O governo que não age é o mesmo que protege investigados pela Lava-Jato em troca de apoio para a permanência no poder. Os acordos fechados entre a presidente Dilma Rousseff, Eduardo Cunha e Renan Calheiros para garantir a sobrevivência de todos são importantes sinais de que, se não houver um movimento mais claro da sociedade, o risco de o trabalho conduzido pelo juiz Sérgio Moro se perder pode ser mais real do que se imagina.

Mesmos indignados com a Operação Lava-Jato, os acusados de terem surrupiados o caixa da Petrobras só não conseguiram frear as investigações porque temem uma reação popular forte. De qualquer forma, vão fazer de tudo para evitar que o combate à corrupção se dissemine.
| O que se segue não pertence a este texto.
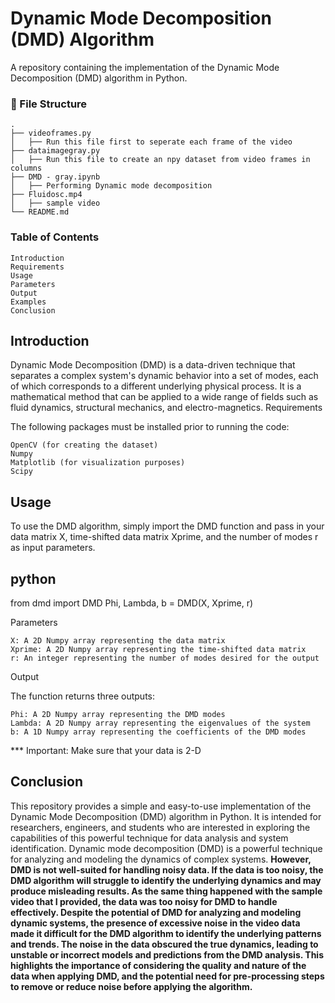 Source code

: # Dynamic Mode Decomposition (DMD) Algorithm

A repository containing the implementation of the Dynamic Mode Decomposition (DMD) algorithm in Python.

###  :file_folder: File Structure

```
.
├── videoframes.py
│   ├── Run this file first to seperate each frame of the video
├── dataimagegray.py
│   ├── Run this file to create an npy dataset from video frames in columns
├── DMD - gray.ipynb
│   ├── Performing Dynamic mode decomposition
├── Fluidosc.mp4
│   ├── sample video
└── README.md
```

### Table of Contents

    Introduction
    Requirements
    Usage
    Parameters
    Output
    Examples
    Conclusion

## Introduction

Dynamic Mode Decomposition (DMD) is a data-driven technique that separates a complex system's dynamic behavior into a set of modes, each of which corresponds to a different underlying physical process. It is a mathematical method that can be applied to a wide range of fields such as fluid dynamics, structural mechanics, and electro-magnetics.
Requirements

The following packages must be installed prior to running the code:

    OpenCV (for creating the dataset)
    Numpy
    Matplotlib (for visualization purposes)
    Scipy
    
## Usage

To use the DMD algorithm, simply import the DMD function and pass in your data matrix X, time-shifted data matrix Xprime, and the number of modes r as input parameters.

## python

from dmd import DMD
Phi, Lambda, b = DMD(X, Xprime, r)

Parameters

    X: A 2D Numpy array representing the data matrix
    Xprime: A 2D Numpy array representing the time-shifted data matrix
    r: An integer representing the number of modes desired for the output

Output

The function returns three outputs:

    Phi: A 2D Numpy array representing the DMD modes
    Lambda: A 2D Numpy array representing the eigenvalues of the system
    b: A 1D Numpy array representing the coefficients of the DMD modes

*** Important: Make sure that your data is 2-D
## Conclusion

This repository provides a simple and easy-to-use implementation of the Dynamic Mode Decomposition (DMD) algorithm in Python. It is intended for researchers, engineers, and students who are interested in exploring the capabilities of this powerful technique for data analysis and system identification.
Dynamic mode decomposition (DMD) is a powerful technique for analyzing and modeling the dynamics of complex systems. <b>However, DMD is not well-suited for handling noisy data. If the data is too noisy, the DMD algorithm will struggle to identify the underlying dynamics and may produce misleading results. As the same thing happened with the sample video that I provided, the data was too noisy for DMD to handle effectively. Despite the potential of DMD for analyzing and modeling dynamic systems, the presence of excessive noise in the video data made it difficult for the DMD algorithm to identify the underlying patterns and trends. The noise in the data obscured the true dynamics, leading to unstable or incorrect models and predictions from the DMD analysis. This highlights the importance of considering the quality and nature of the data when applying DMD, and the potential need for pre-processing steps to remove or reduce noise before applying the algorithm.</b>

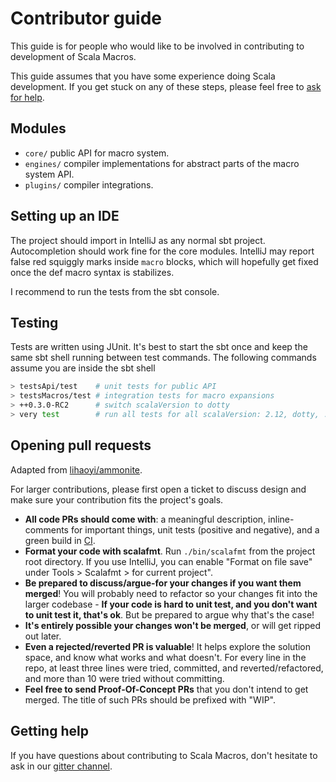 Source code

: # Contributor guide

This guide is for people who would like to be involved in contributing to
development of Scala Macros.

This guide assumes that you have some experience doing Scala
development. If you get stuck on any of these steps, please feel free
to [ask for help](#getting-help).

## Modules

- `core/` public API for macro system.
- `engines/` compiler implementations for abstract parts of the macro system API.
- `plugins/` compiler integrations.

## Setting up an IDE

The project should import in IntelliJ as any normal sbt project.
Autocompletion should work fine for the core modules.
IntelliJ may report false red squiggly marks inside `macro` blocks, which will
hopefully get fixed once the def macro syntax is stabilizes.

I recommend to run the tests from the sbt console.

## Testing

Tests are written using JUnit.
It's best to start the sbt once and keep the same sbt shell running between
test commands.
The following commands assume you are inside the sbt shell

```sh
> testsApi/test    # unit tests for public API
> testsMacros/test # integration tests for macro expansions
> ++0.3.0-RC2      # switch scalaVersion to dotty
> very test        # run all tests for all scalaVersion: 2.12, dotty, ...
```

## Opening pull requests

Adapted from [lihaoyi/ammonite](https://github.com/lihaoyi/Ammonite).

For larger contributions, please first open a ticket to discuss design and make
sure your contribution fits the project's goals.

- **All code PRs should come with**: a meaningful description, inline-comments
  for important things, unit tests (positive and negative), and a green build
  in [CI](https://travis-ci.org/scalacenter/macros).
- **Format your code with scalafmt**. Run `./bin/scalafmt` from the project
  root directory. If you use IntelliJ, you can enable "Format on file save"
  under Tools > Scalafmt > for current project".
- **Be prepared to discuss/argue-for your changes if you want them merged**!
  You will probably need to refactor so your changes fit into the larger
  codebase - **If your code is hard to unit test, and you don't want to unit
  test it, that's ok**. But be prepared to argue why that's the case!
- **It's entirely possible your changes won't be merged**, or will get ripped
  out later.
- **Even a rejected/reverted PR is valuable**! It helps explore the solution
  space, and know what works and what doesn't. For every line in the repo, at
  least three lines were tried, committed, and reverted/refactored, and more
  than 10 were tried without committing.
- **Feel free to send Proof-Of-Concept PRs** that you don't intend to get merged.
  The title of such PRs should be prefixed with "WIP".

## Getting help

If you have questions about contributing to Scala Macros, don't
hesitate to ask in our
[gitter channel](https://gitter.im/scalacenter/macros-contributors).
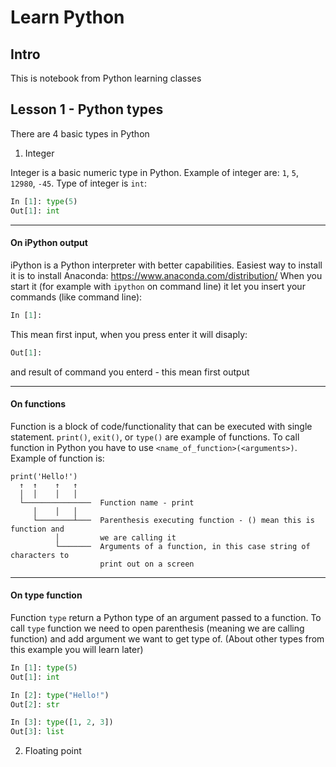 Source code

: # Learn Python

## Intro
This is notebook from Python learning classes

## Lesson 1 - Python types

There are 4 basic types in Python
1. Integer

Integer is a basic numeric type in Python. Example of integer are: `1`, `5`, `12980`, `-45`.
Type of integer is `int`:
```python
In [1]: type(5)
Out[1]: int
```
---
#### On iPython output
iPython is a Python interpreter with better capabilities. Easiest way to install it is to install Anaconda: https://www.anaconda.com/distribution/
When you start it (for example with `ipython` on command line) it let you insert your commands (like command line):
```python
In [1]: 
```
This mean first input, when you press enter it will disaply:
```python
Out[1]:
```
and result of command you enterd - this mean first output

---
#### On functions
Function is a block of code/functionality that can be executed with single statement. `print()`, `exit()`, or `type()` are example of functions. 
To call function in Python you have to use `<name_of_function>(<arguments>)`. Example of function is:
```
print('Hello!')
  ↑  ↑    ↑   ↑
  │  │    │   │
  └───────────────  Function name - print
     │    │   │
     └────────┴───  Parenthesis executing function - () mean this is function and
          │         we are calling it
          └───────  Arguments of a function, in this case string of characters to
                    print out on a screen

```

---
#### On type function
Function `type` return a Python type of an argument passed to a function.
To call `type` function we need to open parenthesis (meaning we are calling function) and add argument we want to get type of.
(About other types from this example you will learn later)
```python
In [1]: type(5)
Out[1]: int

In [2]: type("Hello!")
Out[2]: str

In [3]: type([1, 2, 3])
Out[3]: list

```

2. Floating point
Enquanto estiverem no poder, não darão nenhum passo no sentido de promover a revolução que o país precisa para extirpar o mal que nos priva de um futuro melhor.

Economia em frangalhos

Quanto mais o governo e o Congresso demorarem a agir, maior será o custo imposto à economia. Não bastasse o país ter que assumir a fatura imposta pelas maluquices cometidas por Dilma na política econômica, desde que a Operação Lava-Jato desvendou a corrupção na Petrobras, o Produto Interno Bruto (PIB) derreteu. Serão pelo menos dois anos de retração da atividade e de desemprego em alta — o exército de desocupados já soma 9 milhões de pessoas.

Não é só. As agências de classificação de risco já avisaram que a corrupção pesará bastante na hora de definirem se vão ou não rebaixar o país. A falta de compromisso de governantes e legisladores em impor regras rígidas para evitar desvios de recursos públicos é um forte indicativo de que o país resiste a mudar. O resultado disso é o escárnio de envolvidos na Lava-Jato continuarem cometendo crimes mesmo depois de terem cumprindo penas pelo mensalão.

Quando alerta para a falta de respostas institucionais ao combate à corrupção, Sérgio Moro pede uma ação mais firme da sociedade. Não há dúvidas, no entender dele, de que o Brasil melhorou muito nos últimos 20 anos, ao se livrar da praga da hiperinflação e ao obter avanços sociais importantíssimos. Pena que os ganhos da estabilidade não conseguiram pôr fim ao mal de acomete a maioria dos brasileiros: o conformismo.